I have a recurring problem with my hadoop cluster in that occasionally a functioning code stops seeing python modules that are in the proper location. I'm looking for tips from someone who might have faced the same problem.
When I first started programming and a code stopped working I asked a question here on SO and someone told me to just go to bed and in the morning it should work, or some other "you're a dummy, you must have changed something" kind of comment.

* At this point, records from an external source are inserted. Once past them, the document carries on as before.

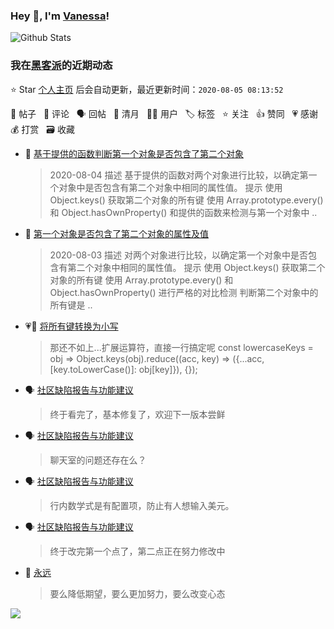 ### Hey 👋, I'm [Vanessa](http://vanessa.b3log.org/)!

![Github Stats](https://github-readme-stats.vercel.app/api?username=Vanessa219&show_icons=true)

<!--events start -->

### 我在[黑客派](https://hacpai.com)的近期动态

⭐️ Star [个人主页](https://github.com/Vanessa219/Vanessa219) 后会自动更新，最近更新时间：`2020-08-05 08:13:52`

📝 帖子 &nbsp; 💬 评论 &nbsp; 🗣 回帖 &nbsp; 🌙 清月 &nbsp; 👨‍💻 用户 &nbsp; 🏷️ 标签 &nbsp; ⭐️ 关注 &nbsp; 👍 赞同 &nbsp; 💗 感谢 &nbsp; 💰 打赏 &nbsp; 🗃 收藏

* 📝 [基于提供的函数判断第一个对象是否包含了第二个对象](https://hacpai.com/article/1596509467885)

  > 2020-08-04 描述 基于提供的函数对两个对象进行比较，以确定第一个对象中是否包含有第二个对象中相同的属性值。 提示 使用 Object.keys() 获取第二个对象的所有键 使用 Array.prototype.every() 和 Object.hasOwnProperty() 和提供的函数来检测与第一个对象中 ..
* 📝 [第一个对象是否包含了第二个对象的属性及值](https://hacpai.com/article/1596508658312)

  > 2020-08-03 描述 对两个对象进行比较，以确定第一个对象中是否包含有第二个对象中相同的属性值。 提示 使用 Object.keys() 获取第二个对象的所有键 使用 Array.prototype.every() 和 Object.hasOwnProperty() 进行严格的对比检测 判断第二个对象中的所有键是 ..
* 💗💬 [将所有键转换为小写](https://hacpai.com/article/1595996081360/comment/1596441894547#comments)

  > 那还不如上...扩展运算符，直接一行搞定呢 const lowercaseKeys = obj =&gt; Object.keys(obj).reduce((acc, key) =&gt; ({...acc, [key.toLowerCase()]: obj[key]}), {});
* 🗣 [社区缺陷报告与功能建议](https://hacpai.com/article/1438049659432/comment/1590385955048#comments)

  > 终于看完了，基本修复了，欢迎下一版本尝鲜
* 🗣 [社区缺陷报告与功能建议](https://hacpai.com/article/1438049659432/comment/1590385955048#comments)

  > 聊天室的问题还存在么？
* 🗣 [社区缺陷报告与功能建议](https://hacpai.com/article/1438049659432/comment/1590385955048#comments)

  > 行内数学式是有配置项，防止有人想输入美元。
* 🗣 [社区缺陷报告与功能建议](https://hacpai.com/article/1438049659432/comment/1590454763998#comments)

  > 终于改完第一个点了，第二点正在努力修改中
* 💬 [永远](https://hacpai.com/article/1596195924823/comment/1596205636304#comments)

  > 要么降低期望，要么更加努力，要么改变心态


<!--events end -->

<a title="Hits" target="_blank" href="https://github.com/Vanessa219/Vanessa219"><img src="https://hits.b3log.org/Vanessa219/Vanessa219.svg"></a>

I run the code several times, it works, I go to sleep, in the morning I try to run it again and it fails. Sometimes I kill jobs with CTRL+C, and sometimes I use CTRL+Z. But this just takes up resources and doesn't cause any other issue besides that - the code still runs. I have yet to have see this problem right after the code works. This usually happens the morning after, when I come into work after the code worked when I left 10 hours ago. Restarting the cluster typically solves the issue
I'm currently checking to see if the cluster restarts itself for some reason, or if some part of it is failing, but so far the ambari screens show everything green. I'm not sure if there is some automated maintenance or something that is known to screw things up.
Still working my way through the elephant book, sorry if this topic is clearly addressed on page XXXX, I just haven't made it to that page yet.

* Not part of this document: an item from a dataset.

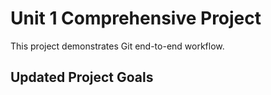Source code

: # Unit 1 Comprehensive Project
This project demonstrates Git end-to-end workflow.
## Updated Project Goals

I looked through all the error logs, but the only meaningful thing I see is in stderr:
File "/data5/hadoop/yarn/local/usercache/melvyn/appcache/application_1470668235545_0029/container_e80_1470668235545_0029_01_000002/format_text.py", line 3, in <module>
from formatting_functions import *
ImportError: No module named formatting_functions
So we solved the problem. The issue is particular to our set up. We have all of our datanodes nfs mounted. Occasionally a node fails, and someone has to bring it back up and remount it.
Our script specifies the path to libraries like:'
pig -Dmapred.child.env="PYTHONPATH=$path_to_mnt$hdfs_library_path" ...
so pig couldn't find the libraries, because $path_to_mnt was invalid for one of the nodes.